I'm a pretty girl
This costume was an interesting experience. For starters, it's inflatable, which would make one think it would be nice and cool inside...but no. It traps all my body heat inside the suit, so it is necessary to deflate every half hour or so and re-inflate outside in the cold air. It took a little getting used to walking through doors, eating, working my way through a crowd, using the restroom, etc., but I made it through okay.
The trick to this costume is all about character. I found that I got bigger laughs if I acted as hyper as possible. Running around got the best laughs, particularly if I used tiny steps.

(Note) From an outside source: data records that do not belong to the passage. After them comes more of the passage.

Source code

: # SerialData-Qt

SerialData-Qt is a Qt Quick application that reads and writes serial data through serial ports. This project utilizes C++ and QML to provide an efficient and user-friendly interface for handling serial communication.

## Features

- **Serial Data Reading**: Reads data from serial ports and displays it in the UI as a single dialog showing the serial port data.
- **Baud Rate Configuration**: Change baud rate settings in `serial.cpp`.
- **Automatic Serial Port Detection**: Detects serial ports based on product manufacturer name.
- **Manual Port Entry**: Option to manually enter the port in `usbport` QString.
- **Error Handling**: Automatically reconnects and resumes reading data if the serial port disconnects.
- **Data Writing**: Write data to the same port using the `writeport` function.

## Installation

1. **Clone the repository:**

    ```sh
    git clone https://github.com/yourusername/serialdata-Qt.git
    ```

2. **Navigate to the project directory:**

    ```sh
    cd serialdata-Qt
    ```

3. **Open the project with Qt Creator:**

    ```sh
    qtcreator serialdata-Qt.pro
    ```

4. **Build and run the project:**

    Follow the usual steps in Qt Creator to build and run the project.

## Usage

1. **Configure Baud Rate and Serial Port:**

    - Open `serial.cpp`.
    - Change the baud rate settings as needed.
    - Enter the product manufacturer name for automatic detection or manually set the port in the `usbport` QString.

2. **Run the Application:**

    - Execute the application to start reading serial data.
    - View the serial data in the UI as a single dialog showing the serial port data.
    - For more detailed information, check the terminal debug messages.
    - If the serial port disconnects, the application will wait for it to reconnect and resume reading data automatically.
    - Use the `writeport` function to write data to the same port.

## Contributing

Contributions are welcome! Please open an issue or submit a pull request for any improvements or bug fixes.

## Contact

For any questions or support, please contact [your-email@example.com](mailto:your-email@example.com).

What took a little getting used to was having everyone I came across immediately went for either the tits or the ass of this portly ballerina. Later in the evening, My friends Mary, Kim and Libby kidnapped me and took me down to the Freaker's Ball at the Brady Theater. At least at the party I was getting groped my people I knew. Complete strangers is another matter. It's strange how much a costume can help a chickenshit like me be so bold as to bump and grind with naughty nurses and vampire mistresses. On the other hand, I did get dry-humped by a drunk, middle aged Spiderman and got felt up by a ghostbuster. Ladies, I now empathize with you. You are not a piece of meat. You deserve so much more than to be treated like this.
I did, however, run into an ex-girlfriend of mine, who was dressed in a black dress and her makeup made to look all evil. How appropriate. A short, awkward conversation later, and I was back on the dance floor.
Another thing about the costume, any noticeable movement has to be all in shoulders. This was perfect for me, because no one could truly tell how bad of a dancer I really was. How sad a statement is it that I need to dress up as a fat ballerina to be popular.